Via the response we should see:

* Added contoso.com:80:xxx.xxx.xxx.xxx to DNS cache
* Hostname contoso.com was found in DNS cache
*   Trying xxx.xxx.xxx.xxx:80...
* Connected to contoso.com (xxx.xxx.xxx.xxx) port 80 (#0)
> GET / HTTP/1.1
> Host: contoso.com
> User-Agent: curl/7.81.0
> Accept: */*
>
* Mark bundle as not supporting multiuse
< HTTP/1.1 301 Moved Permanently
< location: https://contoso.com/
< date: Mon, 26 Feb 2024 22:56:23 GMT
< server: Microsoft-Azure-Application-LB/AGC
< content-length: 0
<
* Connection #0 to host contoso.com left intact

When you specify the server name indicator using the curl command, https://contoso.com/summer-promotion Application Gateway for Containers should return a 302 redirect to https://contoso.com/shop/category/5.

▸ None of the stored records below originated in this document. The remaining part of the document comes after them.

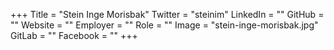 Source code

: +++
Title = "Stein Inge Morisbak"
Twitter = "steinim"
LinkedIn = ""
GitHub = ""
Website = ""
Employer = ""
Role = ""
Image = "stein-inge-morisbak.jpg"
GitLab = ""
Facebook = ""
+++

fqdnIp=$(dig +short $fqdn)
curl -k --resolve contoso.com:443:$fqdnIp https://contoso.com/summer-promotion -v

Via the response we should see:

> GET /summer-promotion HTTP/2
> Host: contoso.com
> user-agent: curl/7.81.0
> accept: */*
>
* TLSv1.2 (IN), TLS header, Supplemental data (23):
* TLSv1.3 (IN), TLS handshake, Newsession Ticket (4):
* TLSv1.3 (IN), TLS handshake, Newsession Ticket (4):
* old SSL session ID is stale, removing
* TLSv1.2 (IN), TLS header, Supplemental data (23):
* TLSv1.2 (OUT), TLS header, Supplemental data (23):
* TLSv1.2 (IN), TLS header, Supplemental data (23):
< HTTP/2 302
< location: https://contoso.com/shop/category/5
< date: Mon, 26 Feb 2024 22:58:43 GMT
< server: Microsoft-Azure-Application-LB/AGC
<
* Connection #0 to host contoso.com left intact

Congratulations, you have installed ALB Controller, deployed a backend application, and used Ingress API to configure both an HTTP to HTTPS redirect and path based redirection to specific client requests.